■ **MATERIAL PROVIDED**
* * *
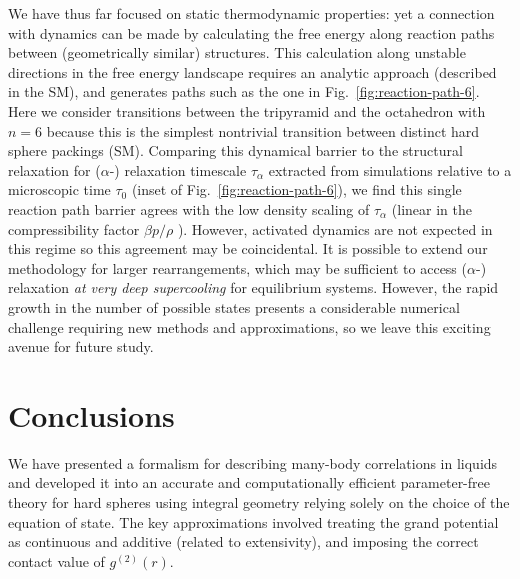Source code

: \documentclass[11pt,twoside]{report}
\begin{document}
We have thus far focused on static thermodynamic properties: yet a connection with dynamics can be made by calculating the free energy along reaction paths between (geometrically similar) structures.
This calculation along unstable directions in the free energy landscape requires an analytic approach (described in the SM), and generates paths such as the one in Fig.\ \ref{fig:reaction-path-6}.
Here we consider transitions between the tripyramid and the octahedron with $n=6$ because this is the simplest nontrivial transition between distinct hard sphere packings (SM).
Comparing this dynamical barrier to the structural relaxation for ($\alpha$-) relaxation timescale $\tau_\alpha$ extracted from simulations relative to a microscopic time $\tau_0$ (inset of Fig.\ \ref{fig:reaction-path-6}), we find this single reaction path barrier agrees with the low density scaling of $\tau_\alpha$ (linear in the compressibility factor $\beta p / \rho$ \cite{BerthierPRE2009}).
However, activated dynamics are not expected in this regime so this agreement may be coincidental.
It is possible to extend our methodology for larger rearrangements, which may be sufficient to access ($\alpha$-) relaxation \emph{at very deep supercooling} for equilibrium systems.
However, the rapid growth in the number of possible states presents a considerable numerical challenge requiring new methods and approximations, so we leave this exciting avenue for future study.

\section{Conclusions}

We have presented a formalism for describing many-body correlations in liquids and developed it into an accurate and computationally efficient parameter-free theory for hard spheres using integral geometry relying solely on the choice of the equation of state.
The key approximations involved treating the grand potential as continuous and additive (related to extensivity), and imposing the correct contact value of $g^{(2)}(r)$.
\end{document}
* * *
■ **PROBLEM DESCRIPTION**
From the line containing "Here we consider" to the final line of the data, repeat each line exactly. Include both ends.

■ **EXERCISE RESULT**
Here we consider transitions between the tripyramid and the octahedron with $n=6$ because this is the simplest nontrivial transition between distinct hard sphere packings (SM).
Comparing this dynamical barrier to the structural relaxation for ($\alpha$-) relaxation timescale $\tau_\alpha$ extracted from simulations relative to a microscopic time $\tau_0$ (inset of Fig.\ \ref{fig:reaction-path-6}), we find this single reaction path barrier agrees with the low density scaling of $\tau_\alpha$ (linear in the compressibility factor $\beta p / \rho$ \cite{BerthierPRE2009}).
However, activated dynamics are not expected in this regime so this agreement may be coincidental.
It is possible to extend our methodology for larger rearrangements, which may be sufficient to access ($\alpha$-) relaxation \emph{at very deep supercooling} for equilibrium systems.
However, the rapid growth in the number of possible states presents a considerable numerical challenge requiring new methods and approximations, so we leave this exciting avenue for future study.

\section{Conclusions}

We have presented a formalism for describing many-body correlations in liquids and developed it into an accurate and computationally efficient parameter-free theory for hard spheres using integral geometry relying solely on the choice of the equation of state.
The key approximations involved treating the grand potential as continuous and additive (related to extensivity), and imposing the correct contact value of $g^{(2)}(r)$.
\end{document}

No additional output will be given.